▶ _What the task requires_
Pick each line that has "plugin" out of the records.

===== Information given

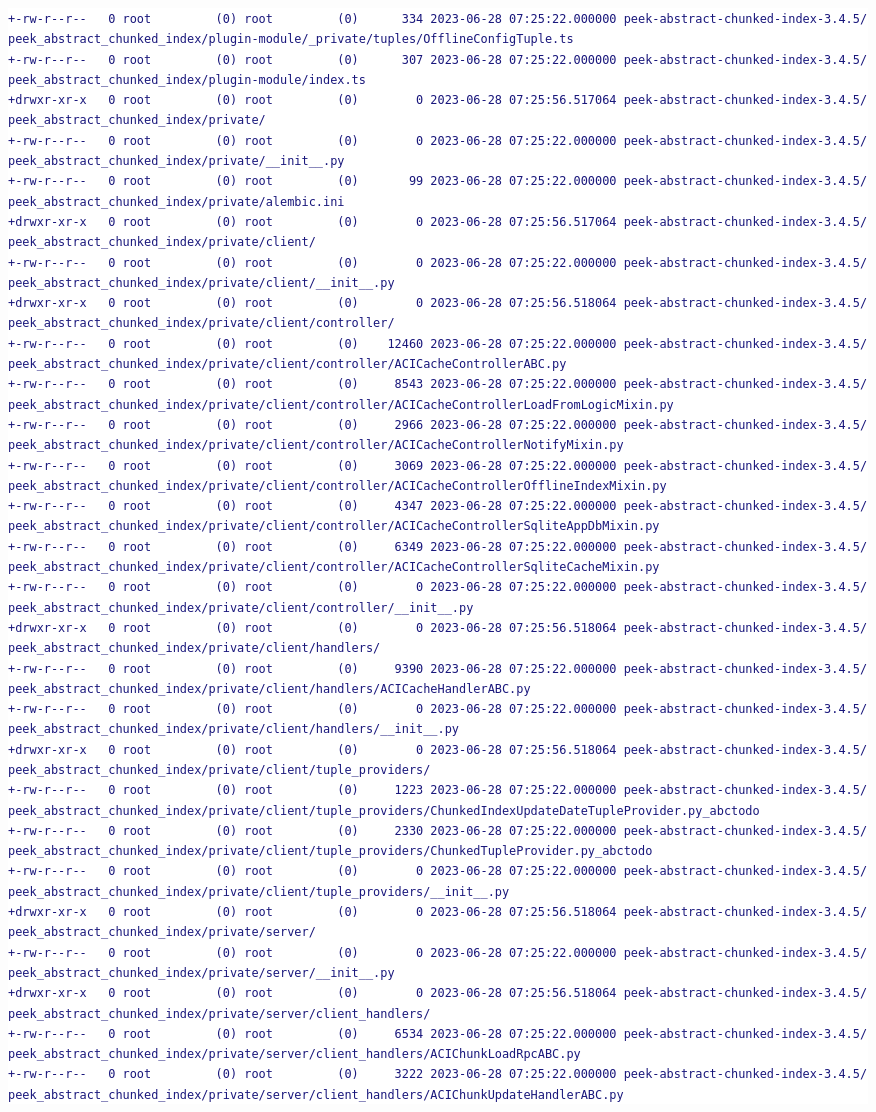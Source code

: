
 ```diff
+-rw-r--r--   0 root         (0) root         (0)      334 2023-06-28 07:25:22.000000 peek-abstract-chunked-index-3.4.5/peek_abstract_chunked_index/plugin-module/_private/tuples/OfflineConfigTuple.ts
+-rw-r--r--   0 root         (0) root         (0)      307 2023-06-28 07:25:22.000000 peek-abstract-chunked-index-3.4.5/peek_abstract_chunked_index/plugin-module/index.ts
+drwxr-xr-x   0 root         (0) root         (0)        0 2023-06-28 07:25:56.517064 peek-abstract-chunked-index-3.4.5/peek_abstract_chunked_index/private/
+-rw-r--r--   0 root         (0) root         (0)        0 2023-06-28 07:25:22.000000 peek-abstract-chunked-index-3.4.5/peek_abstract_chunked_index/private/__init__.py
+-rw-r--r--   0 root         (0) root         (0)       99 2023-06-28 07:25:22.000000 peek-abstract-chunked-index-3.4.5/peek_abstract_chunked_index/private/alembic.ini
+drwxr-xr-x   0 root         (0) root         (0)        0 2023-06-28 07:25:56.517064 peek-abstract-chunked-index-3.4.5/peek_abstract_chunked_index/private/client/
+-rw-r--r--   0 root         (0) root         (0)        0 2023-06-28 07:25:22.000000 peek-abstract-chunked-index-3.4.5/peek_abstract_chunked_index/private/client/__init__.py
+drwxr-xr-x   0 root         (0) root         (0)        0 2023-06-28 07:25:56.518064 peek-abstract-chunked-index-3.4.5/peek_abstract_chunked_index/private/client/controller/
+-rw-r--r--   0 root         (0) root         (0)    12460 2023-06-28 07:25:22.000000 peek-abstract-chunked-index-3.4.5/peek_abstract_chunked_index/private/client/controller/ACICacheControllerABC.py
+-rw-r--r--   0 root         (0) root         (0)     8543 2023-06-28 07:25:22.000000 peek-abstract-chunked-index-3.4.5/peek_abstract_chunked_index/private/client/controller/ACICacheControllerLoadFromLogicMixin.py
+-rw-r--r--   0 root         (0) root         (0)     2966 2023-06-28 07:25:22.000000 peek-abstract-chunked-index-3.4.5/peek_abstract_chunked_index/private/client/controller/ACICacheControllerNotifyMixin.py
+-rw-r--r--   0 root         (0) root         (0)     3069 2023-06-28 07:25:22.000000 peek-abstract-chunked-index-3.4.5/peek_abstract_chunked_index/private/client/controller/ACICacheControllerOfflineIndexMixin.py
+-rw-r--r--   0 root         (0) root         (0)     4347 2023-06-28 07:25:22.000000 peek-abstract-chunked-index-3.4.5/peek_abstract_chunked_index/private/client/controller/ACICacheControllerSqliteAppDbMixin.py
+-rw-r--r--   0 root         (0) root         (0)     6349 2023-06-28 07:25:22.000000 peek-abstract-chunked-index-3.4.5/peek_abstract_chunked_index/private/client/controller/ACICacheControllerSqliteCacheMixin.py
+-rw-r--r--   0 root         (0) root         (0)        0 2023-06-28 07:25:22.000000 peek-abstract-chunked-index-3.4.5/peek_abstract_chunked_index/private/client/controller/__init__.py
+drwxr-xr-x   0 root         (0) root         (0)        0 2023-06-28 07:25:56.518064 peek-abstract-chunked-index-3.4.5/peek_abstract_chunked_index/private/client/handlers/
+-rw-r--r--   0 root         (0) root         (0)     9390 2023-06-28 07:25:22.000000 peek-abstract-chunked-index-3.4.5/peek_abstract_chunked_index/private/client/handlers/ACICacheHandlerABC.py
+-rw-r--r--   0 root         (0) root         (0)        0 2023-06-28 07:25:22.000000 peek-abstract-chunked-index-3.4.5/peek_abstract_chunked_index/private/client/handlers/__init__.py
+drwxr-xr-x   0 root         (0) root         (0)        0 2023-06-28 07:25:56.518064 peek-abstract-chunked-index-3.4.5/peek_abstract_chunked_index/private/client/tuple_providers/
+-rw-r--r--   0 root         (0) root         (0)     1223 2023-06-28 07:25:22.000000 peek-abstract-chunked-index-3.4.5/peek_abstract_chunked_index/private/client/tuple_providers/ChunkedIndexUpdateDateTupleProvider.py_abctodo
+-rw-r--r--   0 root         (0) root         (0)     2330 2023-06-28 07:25:22.000000 peek-abstract-chunked-index-3.4.5/peek_abstract_chunked_index/private/client/tuple_providers/ChunkedTupleProvider.py_abctodo
+-rw-r--r--   0 root         (0) root         (0)        0 2023-06-28 07:25:22.000000 peek-abstract-chunked-index-3.4.5/peek_abstract_chunked_index/private/client/tuple_providers/__init__.py
+drwxr-xr-x   0 root         (0) root         (0)        0 2023-06-28 07:25:56.518064 peek-abstract-chunked-index-3.4.5/peek_abstract_chunked_index/private/server/
+-rw-r--r--   0 root         (0) root         (0)        0 2023-06-28 07:25:22.000000 peek-abstract-chunked-index-3.4.5/peek_abstract_chunked_index/private/server/__init__.py
+drwxr-xr-x   0 root         (0) root         (0)        0 2023-06-28 07:25:56.518064 peek-abstract-chunked-index-3.4.5/peek_abstract_chunked_index/private/server/client_handlers/
+-rw-r--r--   0 root         (0) root         (0)     6534 2023-06-28 07:25:22.000000 peek-abstract-chunked-index-3.4.5/peek_abstract_chunked_index/private/server/client_handlers/ACIChunkLoadRpcABC.py
+-rw-r--r--   0 root         (0) root         (0)     3222 2023-06-28 07:25:22.000000 peek-abstract-chunked-index-3.4.5/peek_abstract_chunked_index/private/server/client_handlers/ACIChunkUpdateHandlerABC.py
```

==========

▶ _Exercise response_
+-rw-r--r--   0 root         (0) root         (0)      334 2023-06-28 07:25:22.000000 peek-abstract-chunked-index-3.4.5/peek_abstract_chunked_index/plugin-module/_private/tuples/OfflineConfigTuple.ts
+-rw-r--r--   0 root         (0) root         (0)      307 2023-06-28 07:25:22.000000 peek-abstract-chunked-index-3.4.5/peek_abstract_chunked_index/plugin-module/index.ts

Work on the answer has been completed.